Industry Workers and Film Bases Feel Immediate Pressure
Before this year’s Chinese New Year, Wang Benzhi secured a production manager role at a short-drama company and planned to start after the holiday. However, his start date was repeatedly delayed, and earlier this month he was told the company had halted its live-action project and was fully shifting to AI productions, eliminating the need for his position, he told Yicai.
Wang said he has contacted several other short-drama companies, only to find many had already transitioned to AI production while others had shut down entirely. As a result, securing stable employment in the sector has become increasingly difficult.
Liu Gangtao, an employee at the Dream Factory Studio Base in Xi’an, said the facility’s filming schedule used to be updated almost weekly last year due to strong demand. Now, as of March, less than half the schedule board is filled.
“During the busy times last year, there were usually seven or eight production crews filming simultaneously at the base,” Liu said. He added that heavy electricity use sometimes caused voltage instability and even burned out transformers.

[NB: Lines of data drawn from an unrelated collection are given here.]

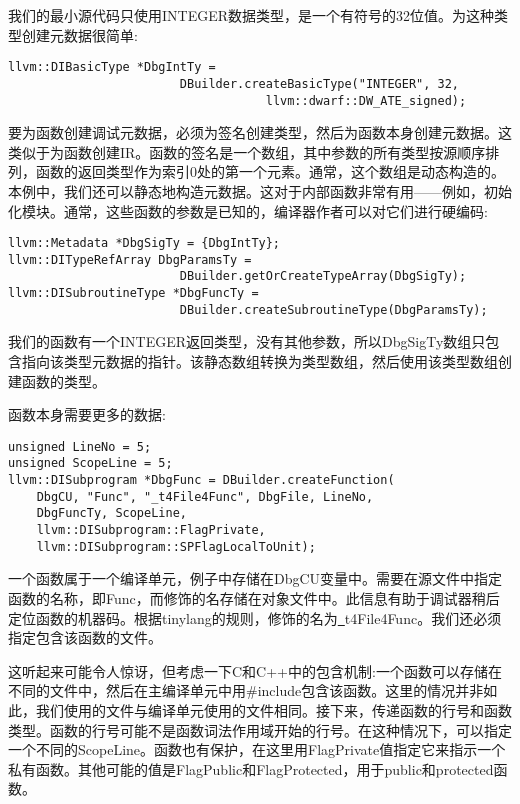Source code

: 我们的最小源代码只使用INTEGER数据类型，是一个有符号的32位值。为这种类型创建元数据很简单:\par

\begin{lstlisting}[caption={}]
llvm::DIBasicType *DbgIntTy =
						DBuilder.createBasicType("INTEGER", 32,
									llvm::dwarf::DW_ATE_signed);
\end{lstlisting}

要为函数创建调试元数据，必须为签名创建类型，然后为函数本身创建元数据。这类似于为函数创建IR。函数的签名是一个数组，其中参数的所有类型按源顺序排列，函数的返回类型作为索引0处的第一个元素。通常，这个数组是动态构造的。本例中，我们还可以静态地构造元数据。这对于内部函数非常有用——例如，初始化模块。通常，这些函数的参数是已知的，编译器作者可以对它们进行硬编码:\par

\begin{lstlisting}[caption={}]
llvm::Metadata *DbgSigTy = {DbgIntTy};
llvm::DITypeRefArray DbgParamsTy =
						DBuilder.getOrCreateTypeArray(DbgSigTy);
llvm::DISubroutineType *DbgFuncTy =
						DBuilder.createSubroutineType(DbgParamsTy);
\end{lstlisting}

我们的函数有一个INTEGER返回类型，没有其他参数，所以DbgSigTy数组只包含指向该类型元数据的指针。该静态数组转换为类型数组，然后使用该类型数组创建函数的类型。\par

函数本身需要更多的数据:\par

\begin{lstlisting}[caption={}]
unsigned LineNo = 5;
unsigned ScopeLine = 5;
llvm::DISubprogram *DbgFunc = DBuilder.createFunction(
	DbgCU, "Func", "_t4File4Func", DbgFile, LineNo,
	DbgFuncTy, ScopeLine, 
	llvm::DISubprogram::FlagPrivate,
	llvm::DISubprogram::SPFlagLocalToUnit);
\end{lstlisting}

一个函数属于一个编译单元，例子中存储在DbgCU变量中。需要在源文件中指定函数的名称，即Func，而修饰的名存储在对象文件中。此信息有助于调试器稍后定位函数的机器码。根据tinylang的规则，修饰的名为\underline{~}t4File4Func。我们还必须指定包含该函数的文件。\par

这听起来可能令人惊讶，但考虑一下C和C++中的包含机制:一个函数可以存储在不同的文件中，然后在主编译单元中用\#include包含该函数。这里的情况并非如此，我们使用的文件与编译单元使用的文件相同。接下来，传递函数的行号和函数类型。函数的行号可能不是函数词法作用域开始的行号。在这种情况下，可以指定一个不同的ScopeLine。函数也有保护，在这里用FlagPrivate值指定它来指示一个私有函数。其他可能的值是FlagPublic和FlagProtected，用于public和protected函数。\par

However, when Yicai visited the site recently, only two production crews were filming, including one long-term client that had signed an annual framework agreement. Such clients were introduced this year, with the base offering about a 40 percent discount compared with standard rental rates.
Managers at several short-drama filming bases in Zhengzhou also told Yicai that while previous years saw constant activity during this period, it is now common to go half a day without seeing a single production crew.

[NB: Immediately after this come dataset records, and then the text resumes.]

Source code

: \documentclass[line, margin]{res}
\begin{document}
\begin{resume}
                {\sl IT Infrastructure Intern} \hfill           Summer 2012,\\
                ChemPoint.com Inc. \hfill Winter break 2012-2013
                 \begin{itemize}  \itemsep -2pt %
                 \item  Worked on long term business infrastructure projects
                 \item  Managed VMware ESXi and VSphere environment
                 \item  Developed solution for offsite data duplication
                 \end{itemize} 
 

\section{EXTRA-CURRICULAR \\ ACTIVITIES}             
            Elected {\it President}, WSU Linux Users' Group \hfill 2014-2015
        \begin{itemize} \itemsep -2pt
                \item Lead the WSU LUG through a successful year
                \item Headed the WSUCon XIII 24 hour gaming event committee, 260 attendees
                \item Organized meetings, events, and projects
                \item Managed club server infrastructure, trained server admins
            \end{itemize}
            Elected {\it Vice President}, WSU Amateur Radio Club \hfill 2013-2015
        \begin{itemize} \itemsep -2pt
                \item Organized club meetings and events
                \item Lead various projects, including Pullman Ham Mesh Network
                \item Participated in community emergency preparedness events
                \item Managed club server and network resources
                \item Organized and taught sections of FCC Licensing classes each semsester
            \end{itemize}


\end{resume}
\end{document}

Several cities without strong traditional film and television industries rapidly developed into “short-drama capitals,” including Xi’an and Zhengzhou.
According to Xi’an Daily, the city had more than 200 short-video production companies by 2023, with about 60 percent of China’s micro-short dramas produced there. The boom also led to the development of film bases and industrial parks supporting the upstream and downstream segments of the industry.
AI Reshapes Short Drama Production Economics
However, the rise of AI has significantly altered the live-action short-drama market. Wu Qiang, head of a Xi’an-based short-drama production company, told Yicai that producing an 80-episode series previously required more than CNY300,000 (USD43,570) in actor salaries alone, with total costs exceeding CNY400,000.
Using AI, however, production costs can fall to just over CNY100,000, he said, as there is no need to hire actors or rent props and locations, with a single computer able to complete the work. Actor costs have effectively fallen to near zero, demand for physical filming locations has shifted toward computing power rentals, and post-production editing is increasingly being replaced by algorithms.
Wu added that cities such as Xi’an and Zhengzhou rose quickly as short-drama centers largely because of their relatively low costs for locations, materials, and labor, which enabled low-cost industrialized production. With the rise of AI, however, those cost advantages are disappearing.